La victoire dans le combat aérien, de même que dans les combats de terre et de mer, consiste à mettre l'adversaire hors d'état de continuer l'exécution de ses missions, soit en l'empêchant de se maintenir sur les lieux de combat, soit en détruisant son matériel et son personnel au point qu'il ne puisse continuer à résister.

Les actions qui ont pour but de choisir l'avantage de l'heure la plus favorable, de la position la meilleure, de la formation de combat la plus puissante, etc..., sont des éléments de la tactique de combat aérien.

Les faits qui résultent des qualités d'un avion, armement, vitesse, maniabilité, altitude, etc.., sont des éléments techniques.

Il est évident que les actions tactiques préparatoires au combat ne peuvent s'exécuter que si les caractéristiques techniques de l'avion le permettent.

Le fait pour un avion de posséder les 4 supériorités techniques de l'avion idéal de combat, c'est-à-dire, vitesse, armement, maniabilité, altitude, permet à son pilote de pouvoir bénéficier dans la lutte de tous les avantages tactiques.

L'armement est le facteur décisif du combat, c'est lui qui détruit la puissance de l'ennemi.

Appareil de visée dit "collimateur"

Tout avion comportant le tir à travers l'hélice est muni d'une ligne de mire naturelle formée par 2 tiges (guidons) réglables en hauteur et en direction. On doit de plus pouvoir y installer un des appareils suivants :

-un collimateur clair CHRETIEN de 25 mm de diamètre,

-un collimateur de 45 mm de diamètre.

L'appareil de visée doit être fixé à l'avion par l'intermédiaire d'un support et de boulons à prévoir par le constructeur. L'axe optique de l'appareil de visée sera disposé à 10cm environ du plan de symétrie de l'avion et à hauteur de l'oeil. La visée doit pouvoir se faire sans que l'oeil soit gêné par le vent; à cet effet on fait passer le collimateur à travers le pare-brise. La visée est facilitée en installant un appui-front sur lequel le pilote appuiera sa tête pendant le combat.

Le collimateur CHRETIEN du nom de l'inventeur et ici construit par J.BELUGOU et se trouve dans son emballage d'origine.

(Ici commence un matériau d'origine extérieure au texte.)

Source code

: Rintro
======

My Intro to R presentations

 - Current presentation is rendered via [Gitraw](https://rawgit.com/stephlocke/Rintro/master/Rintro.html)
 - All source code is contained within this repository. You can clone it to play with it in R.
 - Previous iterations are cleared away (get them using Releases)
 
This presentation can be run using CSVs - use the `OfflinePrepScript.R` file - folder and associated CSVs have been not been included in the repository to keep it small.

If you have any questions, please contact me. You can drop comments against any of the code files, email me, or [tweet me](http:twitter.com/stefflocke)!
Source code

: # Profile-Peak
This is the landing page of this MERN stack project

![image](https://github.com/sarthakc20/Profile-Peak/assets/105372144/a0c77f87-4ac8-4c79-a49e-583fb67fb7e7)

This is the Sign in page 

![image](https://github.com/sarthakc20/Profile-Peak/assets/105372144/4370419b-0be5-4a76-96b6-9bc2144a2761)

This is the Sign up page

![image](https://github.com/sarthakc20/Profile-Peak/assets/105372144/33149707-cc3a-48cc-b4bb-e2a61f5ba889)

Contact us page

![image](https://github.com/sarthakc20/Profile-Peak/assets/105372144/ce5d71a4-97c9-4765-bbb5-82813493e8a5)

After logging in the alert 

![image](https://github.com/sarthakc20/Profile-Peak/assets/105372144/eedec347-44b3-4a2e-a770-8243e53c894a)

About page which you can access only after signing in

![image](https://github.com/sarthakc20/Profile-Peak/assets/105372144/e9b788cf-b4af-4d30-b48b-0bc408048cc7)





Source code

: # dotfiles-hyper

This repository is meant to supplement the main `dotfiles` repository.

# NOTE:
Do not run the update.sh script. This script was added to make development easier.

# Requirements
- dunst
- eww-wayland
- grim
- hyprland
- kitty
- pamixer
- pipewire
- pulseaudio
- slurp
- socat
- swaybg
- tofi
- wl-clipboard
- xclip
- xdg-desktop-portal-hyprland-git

Henri CHRETIEN est un ingénieur opticien déjà réputé quand éclate la 1ère guerre mondiale (auteur de l'Astronomie Populaire). Il se porte volontaire et fut affecté à la Section Technique de l'Aéronautique militaire pour la mise au point de calculs et d'inventions d'instruments d'optiques de précision pour l'aviation. Il réalisa pour le chef d'escadrille Georges GUYNEMER un appareil destiné aux mitrailleurs de l'aviation, "le collimateur clair Chrétien".

Lunette de visée dit "collimateur" du fabricant LEMAIRE à Paris. Petit modèle de 25mm de diamètre.

Pour une vision optimale, le pilote doit avoir l'oeil directeur dans l'axe du collimateur et être à une distance de 7 à 10 cm. 

Ce modèle de collimateur possède un système d'obturation de la lentille avant, évitant ainsi le gel ou les salissures d'huile moteur. Une simple pression sur le bouton avant et le volet d'obturation s'ouvre.

Collimateur grand modèle de 45mm du fabricant LEMAIRE à Paris avec ses pieds de fixation dans sa caisse d'origine de transport.

Toutes les mitrailleuses présentées sur ce site

sont conformes à la législation actuelle.

(armes neutralisées par le banc d'épreuve de Saint-Etienne)

Mitrailleuses mobiles Lewis

Au début de la guerre, l'aviation ne disposait que de quelques fusils mitrailleurs HOTCHKISS, alimentés par une bande rigide de 18 cartouches ou une bande souple de 100 cartouches, montés avec des moyens de fortune sur biplaces. La mitrailleuse COLT, importé d'Amérique, et la mitrailleuse HOTCHKISS d'infanterie ont été employées en 1915 et 1916.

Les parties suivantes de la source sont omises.